Berhadapan dengan anak-anak memang tidak mudah, karena meskipun mereka masih kecil mereka adalah mahluk individu yang memiliki pendapatnya sendiri. Mereka juga sudah mampu mengajukan argumentasi atas pilihan yang diambilnya, dan meskipun terkadang menurut sebagian orang dewasa hal tersebut tidaklah masuk akal.

Diperlukan pertimbangan-pertimbangan bijak untuk menentukan sikap dalam berinteraksi dengan anak-anak. Untuk mengenali diri, ada tiga pola asuh yang dilakukan oleh orang tua kepada anaknya, yaitu (1) pola asuh koersif, pola asuh koersif adalah cara orang tua mendidik anak tanpa memberi anak kebebasan tetapi disiplin, (2) pola asuh permisif, pola asuh permisif adalah cara orang tua mendidik anak dengan memberikan anak kebebasan tanpa disiplin, dan terakhir (3) pola asuh dialogis, orang tua memberikan kebebasan tetapi disiplin.

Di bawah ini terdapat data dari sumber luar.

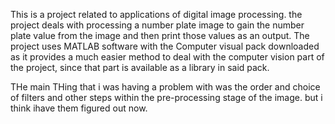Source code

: This is a project related to applications of digital image processing. the project deals with processing a number plate image to gain the number plate value from the image and then print those values as an output. The project uses MATLAB software with the Computer visual pack downloaded as it provides a much easier method to deal with the computer vision part of the project, since that part is available as a library in said pack.

THe main THing that i was having a problem with was the order and choice of filters and other steps within the pre-processing stage of the image. but i think ihave them figured out now.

Karakter orang tua koersif membuat keputusan untuk anak dan anak tinggal melakukan keputusan orang tua tersebut. Orang tua memberikan dorongan dari luar, contoh: “Ayo, sarapan dulu, kalau kamu nggak sarapan kamu nggak ibu kasih uang jajan”. Uang jajan adalah alat motivasi sang anak untuk sarapan, sehingga anak menjadi disiplin karena alasan dari luar dirinya (motivasi eksentrik).  Pada pola asuh permisif, orang tua mengambil alih tanggung jawab anak menjadi tanggung jawabnya. Orang tua permisif tidak memberikan dorongan kepada anak, justru ia terjebak pada mencampuri masalah anak yang sebenarnya dapat diselesaikannya sendiri. Contoh, saat melihat sang anak yang sedang berusaha mengikat tali sepatunya lebih lama dari yang seharusnya, orang tua malah menginterupsinya dengan membantunya mengikat tali sepatu. Pada akhirnya sang anak akan merasa berkecil hati karena ia melihat orang dewasa yang dengan mudah melakukan sesuatu dibanding dengan dirinya, ia pun akan bergantung kepada orang tua untuk mengikat tali sepatu hingga usia sekolah. Seringkali orang tua dengan pola asuh permisif ini merasa sudah melakukan dialog/komunikasi positif kepada anaknya, namun ia keliru karena ia hanya berkomunikasi dengan volume suara yang lebih tinggi, terkesan tegas, padahal tidak tegas malah cenderung memaksa. Pada pola asuh dialogis, orang tua memberi pilihan kepada anak untuk mengambil keputusan. Sehingga anak diberikan kesempatan untuk memikirkan sebab-akibat, dan juga efek dari tindakan yang akan ia lakukan. Pola asuh dialogis memberikan dorongan kepada anak dari dalam dirinya, contoh: “Kalau kamu tidak sarapan, berarti kamu tidak lapar, kalau kamu tidak lapar, berarti kamu tidak perlu uang jajan”. Rentetan sebab-akibat tersebut membuat anak mengenali pilihan-pilihan yang memiliki konsekuensinya masing-masing, sehingga ia dapat menentukan konsekuensi yang “menguntungkan” bagi dirinya. Point penting pola asuh dialogis bukan pada dialognya, tetapi lebih kepada pilihan yang diajukan kepada anak.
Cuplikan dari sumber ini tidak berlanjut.